Three eparchies and one diocese did not participate in the audit: the Chaldean Eparchy of St. Peter the Apostle, the Eparchy of Our Lady of Lebanon, St. Nicholas Ukrainian Catholic Eparchy, and the Diocese of St. Thomas in the Virgin Islands.

“May the Lord bless and preserve our efforts to make good on our promise to protect and pledge to heal,” Suzanne Healy, who chairs the National Review Board, said in a letter to Archbishop Gomez included in the report.

She said the NRB “continues to recommend that all dioceses and eparchies participate in the audit, but also audit every single parish in their ordinances.
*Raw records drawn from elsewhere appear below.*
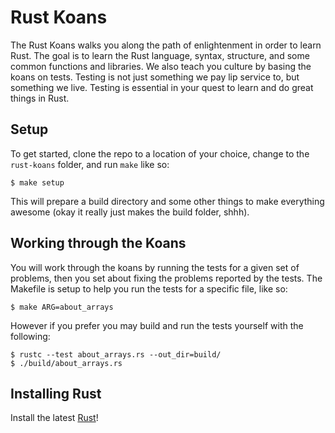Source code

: Rust Koans
==========

The Rust Koans walks you along the path of enlightenment in order to learn Rust. The goal is to learn the Rust language, syntax, structure, and some common functions and libraries. We also teach you culture by basing the koans on tests. Testing is not just something we pay lip service to, but something we live. Testing is essential in your quest to learn and do great things in Rust.

Setup
-----
To get started, clone the repo to a location of your choice, change to the ```rust-koans``` folder, and run ```make``` like so:
```
$ make setup
```
This will prepare a build directory and some other things to make everything awesome (okay it really just makes the build folder, shhh).

Working through the Koans
-------------------------
You will work through the koans by running the tests for a given set of problems, then you set about fixing the problems reported by the tests. The Makefile is setup to help you run the tests for a specific file, like so:
```
$ make ARG=about_arrays
```
However if you prefer you may build and run the tests yourself with the following:
```
$ rustc --test about_arrays.rs --out_dir=build/
$ ./build/about_arrays.rs
```

Installing Rust
---------------

Install the latest [Rust](http://www.rust-lang.org/)!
Parishes and school audits provide the most effective evaluation tool for diocesan/eparchial safe environment efforts.”

The board also “recommends examination of the efficacy of safe environment programs for both adults and children to ensure the training is working toward our promise to protect,” she added.

She said the board recommends enhancing the audit process with “possible expansion of the audit scope to include measures” in Pope Francis’ 2019 “motu proprio” “Vos Estis Lux Mundi” — which established procedures for reporting allegations of sexual abuse and for holding accountable bishops, eparchs and religious superiors who protect abusers.

The process could also include, she said, a new section of the Code of Canon Law dealing with crimes and punishments in the church: “Book VI: Penal Sanctions in the Church.

The NRB suggested a voluntary “mentorship” program between eparchies that do not participate in the audit and other eparchies that do, she said, and it also proposed there be one day when parishes in every diocese offer “a liturgy of lament for victims/survivors of clergy sexual abuse and their families.”

“Through the efforts of many individuals, both lay and ordained, the culture and attitudes surrounding the abuse of children has and will continue to change,” Deacon Bernie Nojadera, director of the Secretariat for Child and Youth Protection, said in a letter to the archbishop in the report.

He has been blessed by the survivors he has come to know, he said, by them “sharing their stories and how they learned to cope and survive and, in some cases, thrive. I am honored and humbled to be in the presence of such holy people.”

“The church will be successful in her journey toward conversion, reconciliation, healing and hope through the relationships with victims/survivors,” he said.

“The healing of such experiences is a process of listening, accompaniment and atonement. … Together, with our sisters and brothers who have been abused, we can and will weather this storm and grow in the abundant love of our Lord,” the deacon said.